Hiszpanie mają niesamowitą jakość i ją pokazują. Jestem daleki od tego, aby mówić, że grają tutaj na razie na 70-80 procent swoich możliwości. My niestety mieliśmy trochę trudniejsze - bardzo łagodnie to określając - losowanie, w związku z tym nasze mecze były cięższe i wyniki inne. W środę wychodzimy na Hiszpanów i wierzę, że zagramy o niebo lepiej niż w dwóch ostatnich spotkaniach – zapewnił trener Rombel.

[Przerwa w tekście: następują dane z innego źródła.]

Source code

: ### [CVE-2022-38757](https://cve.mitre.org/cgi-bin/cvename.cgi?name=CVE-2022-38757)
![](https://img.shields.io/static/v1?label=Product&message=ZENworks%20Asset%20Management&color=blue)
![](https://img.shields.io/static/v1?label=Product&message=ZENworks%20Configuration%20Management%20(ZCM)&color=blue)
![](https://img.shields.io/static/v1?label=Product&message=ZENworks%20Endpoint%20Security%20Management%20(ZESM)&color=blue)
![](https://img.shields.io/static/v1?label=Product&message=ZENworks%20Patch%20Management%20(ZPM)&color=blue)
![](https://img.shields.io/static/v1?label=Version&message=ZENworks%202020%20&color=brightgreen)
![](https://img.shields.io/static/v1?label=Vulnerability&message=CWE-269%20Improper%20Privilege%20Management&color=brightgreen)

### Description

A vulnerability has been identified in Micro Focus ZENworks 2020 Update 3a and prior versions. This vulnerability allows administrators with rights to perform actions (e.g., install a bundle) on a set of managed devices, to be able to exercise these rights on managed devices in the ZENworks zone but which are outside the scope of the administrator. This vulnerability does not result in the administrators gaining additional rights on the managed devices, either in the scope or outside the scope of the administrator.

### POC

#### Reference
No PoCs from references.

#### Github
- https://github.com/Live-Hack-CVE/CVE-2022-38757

Szkoleniowcem Los Hispanos jest Jordi Ribera, który zespół narodowy prowadzi od roku 2016. Trójka jego podopiecznych, bracia Alex i Daniel Dujshebaev oraz Miguel Sanchez-Migallon bardzo dobrze jest znana polskim kibicom z racji występów w Industrii Kielce. To nie im w środowy wieczór będzie sprzyjała zdecydowana większość kibiców w krakowskiej Tauron Arenie.
Będzie to jubileuszowe, bo 50., spotkanie obu drużyn. Biało-czerwoni wygrali 16 razy, 28 meczów przegrali i pięciokrotnie zanotowano remis. Dwa ostatnie bezpośrednie spotkania o stawkę zakończyły się zwycięstwami Hiszpanii. Tak było podczas Euro 2022 (28:27) i MŚ 2021 (27:26).
W polskiej kadrze aktualnie występuje trzech zawodników, którzy w meczu o brązowy medal MŚ 2015 mieli swój udział w pokonaniu (29:28) po dogrywce Hiszpanii. W Katarze "cegiełkę" do sukcesu dołożyli Przemysław Krajewski, Michał Daszek i Piotr Chrapkowski.